Saving face (Opinion)
Why plastic surgery is not for me
March 1, 2016
The first thing I see as I tumble out of our taxi in the middle of the Gangnam District in Seoul is a high-rise, cutting edge plastic surgery clinic. Next to it is our considerably smaller hotel, not nearly as modern or royal.
At family reunions, aunts I’ve only ever spoken a few words to smile and comment on how double-eyelid surgery, a procedure to create a fold in the upper eyelid to make eyes look bigger and more prominent, would look wonderful on me. As if going under the knife would solve all my problems. Surely, it would only be to my advantage, they say. I could get a better job, look less stereotypically Asian.
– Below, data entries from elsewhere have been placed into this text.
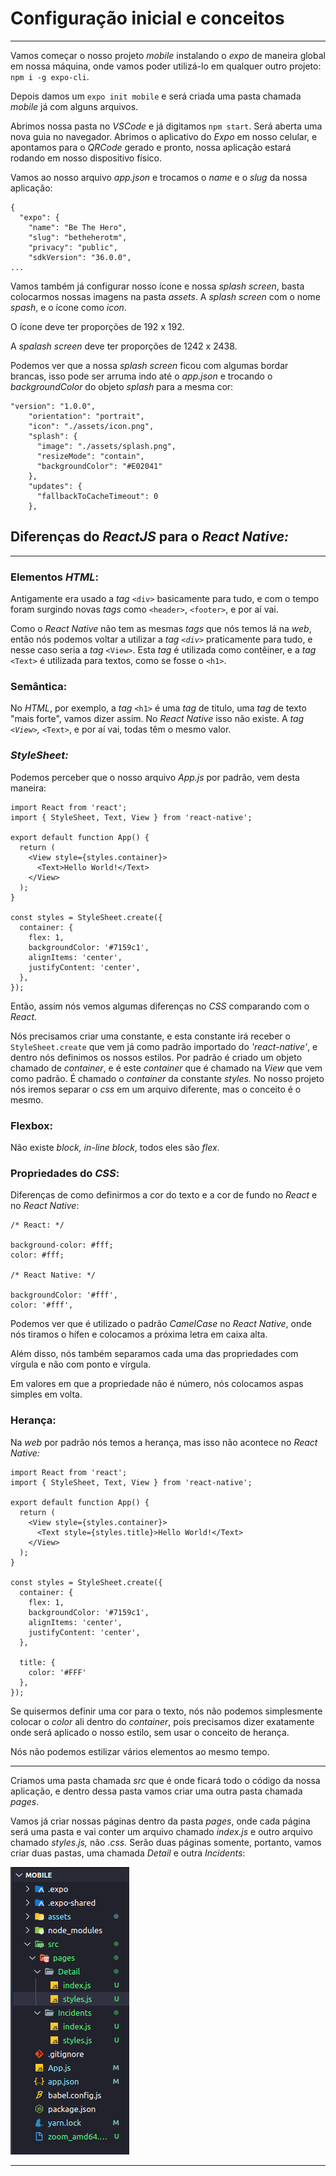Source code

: # Configuração inicial e conceitos

---

Vamos começar o nosso projeto *mobile* instalando o *expo* de maneira global em nossa máquina, onde vamos poder utilizá-lo em qualquer outro projeto: `npm i -g expo-cli`.

Depois damos um `expo init mobile` e será criada uma pasta chamada *mobile* já com alguns arquivos.

Abrimos nossa pasta no *VSCode* e já digitamos  `npm start`. Será aberta uma nova guia no navegador. Abrimos o aplicativo do *Expo* em nosso celular, e apontamos para o *QRCode* gerado e pronto, nossa aplicação estará rodando em nosso dispositivo físico.

Vamos ao nosso arquivo *app.json* e trocamos o *name* e o *slug* da nossa aplicação:

    {
      "expo": {
        "name": "Be The Hero",
        "slug": "betheherotm",
        "privacy": "public",
        "sdkVersion": "36.0.0",
    ...

Vamos também já configurar nosso ícone e nossa *splash screen*, basta colocarmos nossas imagens na pasta *assets*. A *splash screen* com o nome *spash*, e o ícone como *icon*.

O ícone deve ter proporções de 192 x 192.

A *spalash screen* deve ter proporções de 1242 x 2438.

Podemos ver que a nossa *splash screen* ficou com algumas bordar brancas, isso pode ser arruma indo até o *app.json* e trocando o *backgroundColor* do objeto *splash* para a mesma cor: 

    "version": "1.0.0",
        "orientation": "portrait",
        "icon": "./assets/icon.png",
        "splash": {
          "image": "./assets/splash.png",
          "resizeMode": "contain",
          "backgroundColor": "#E02041"
        },
        "updates": {
          "fallbackToCacheTimeout": 0
        },

## Diferenças do *ReactJS* para o *React Native:*

---

### Elementos *HTML*:

Antigamente era usado a *tag* `<div>` basicamente para tudo, e com o tempo foram surgindo novas *tags* como `<header>`, `<footer>`, e por aí vai.

Como o *React Native* não tem as mesmas *tags* que nós temos lá na *web*, então nós podemos voltar a utilizar a *tag `<div>`* praticamente para tudo, e nesse caso seria a *tag* `<View>`. Esta *tag* é utilizada como contêiner, e a *tag* `<Text>` é utilizada para textos, como se fosse o `<h1>`.

### Semântica:

No *HTML*, por exemplo, a *tag* `<h1>` é uma *tag* de titulo, uma *tag* de texto "mais forte", vamos dizer assim. No *React Native* isso não existe. A *tag `<View>`,* `<Text>`, e por aí vai, todas têm o mesmo valor.

### *StyleSheet:*

Podemos perceber que o nosso arquivo *App.js* por padrão, vem desta maneira:

    import React from 'react';
    import { StyleSheet, Text, View } from 'react-native';
    
    export default function App() {
      return (
        <View style={styles.container}>
          <Text>Hello World!</Text>
        </View>
      );
    }
    
    const styles = StyleSheet.create({
      container: {
        flex: 1,
        backgroundColor: '#7159c1',
        alignItems: 'center',
        justifyContent: 'center',
      },
    });

Então, assim nós vemos algumas diferenças no *CSS* comparando com o *React*.

Nós precisamos criar uma constante, e esta constante irá receber o `StyleSheet.create` que vem já como padrão importado do *'react-native'*, e dentro nós definimos os nossos estilos. Por padrão é criado um objeto chamado de *container*, e é este *container* que é chamado na *View* que vem como padrão. É chamado o *container* da constante *styles.* No nosso projeto nós iremos separar o *css* em um arquivo diferente, mas o conceito é o mesmo.

### Flexbox:

Não existe *block, in-line block*, todos eles são *flex*.

### Propriedades do *CSS*:

Diferenças de como definirmos a cor do texto e a cor de fundo no *React* e no *React Native*:

    /* React: */
    
    background-color: #fff;
    color: #fff;
    
    /* React Native: */
    
    backgroundColor: '#fff',
    color: '#fff',

Podemos ver que é utilizado o padrão *CamelCase* no *React Native*, onde nós tiramos o hífen e colocamos a próxima letra em caixa alta. 

Além disso, nós também separamos cada uma das propriedades com vírgula e não com ponto e vírgula. 

Em valores em que a propriedade não é número, nós colocamos aspas simples em volta.

### Herança:

Na *web* por padrão nós temos a herança, mas isso não acontece no *React Native:*

    import React from 'react';
    import { StyleSheet, Text, View } from 'react-native';
    
    export default function App() {
      return (
        <View style={styles.container}>
          <Text style={styles.title}>Hello World!</Text>
        </View>
      );
    }
    
    const styles = StyleSheet.create({
      container: {
        flex: 1,
        backgroundColor: '#7159c1',
        alignItems: 'center',
        justifyContent: 'center',
      },
    
      title: {
        color: '#FFF'
      },
    });

Se quisermos definir uma cor para o texto, nós não podemos simplesmente colocar o *color* ali dentro do *container*, pois precisamos dizer exatamente onde será aplicado o nosso estilo, sem usar o conceito de herança.

Nós não podemos estilizar vários elementos ao mesmo tempo.

---

Criamos uma pasta chamada *src* que é onde ficará todo o código da nossa aplicação, e dentro dessa pasta vamos criar uma outra pasta chamada *pages*.

Vamos já criar nossas páginas dentro da pasta *pages*, onde cada página será uma pasta e vai conter um arquivo chamado *index.js* e outro arquivo chamado *styles.js,* não *.css.* Serão duas páginas somente, portanto, vamos criar duas pastas, uma chamada *Detail* e outra *Incidents*:

![Configura%20o%20inicial%20e%20conceitos/Untitled.png](Configura%20o%20inicial%20e%20conceitos/Untitled.png)

---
Live a better life.
But how are my abilities as a person supposed to be validated by “aesthetic” bone structure? I never felt particularly insecure about my Asian features until I was told to. In Seoul, parents promise their children procedures after they take their college entrance exam. Pamphlets offer reviews of popular plastic surgery clinics.
And then, slowly, the seams in my self-esteem came undone. I started yearning for the “perfect” face seen in the giant ads plastered around subway stations. Sour disappointment ensued whenever I passed a full length mirror. I forgot how it felt to be happy in my own skin. The prospect of plastic surgery was anything but kind to me; this social stigma sat in my mouth like a midday fix of cold coffee. A part of my youth was stolen from me only to be somewhat returned through the help of my parents, who always reminded me to have a kind heart to others, but also to myself.
It took a while, but I found myself again. My mom collected funny stories throughout her day to tell me at night, when I was too tired to talk but awake enough to laugh. My dad complimented my writing when I most needed it, reminding me of how far I’ve come and how proud he is. Once I started pocketing these moments, I found myself soaking in novels, essays and poetry at 2 a.m. again. I was watching documentaries and reconnecting with my favorite films instead of Googling different types of eyelid surgeries. I focused on sculpting beauty within me that no knife could cut.
We should not frown upon women for wanting to change their looks; this is a personal decision. But sadly, too many people want to fix their flaws instead of learn to love them. The idea of beauty being used to get promotions, compete with other women and sugarcoat lacking skills is plaguing the young generation with unrealistic expectations and crippling their youth.
I don’t have large, round eyes. I don’t have a pointed nose, sharp chin or slim jaw. But I have a passion for writing, a love of books and a dream to one day live in New York City. So to my aunts: double-eyelid surgery would not look wonderful on me. That’s one graduation gift I will refuse, and I hope the perspective of beauty in Korean society will someday evolve to help you understand why.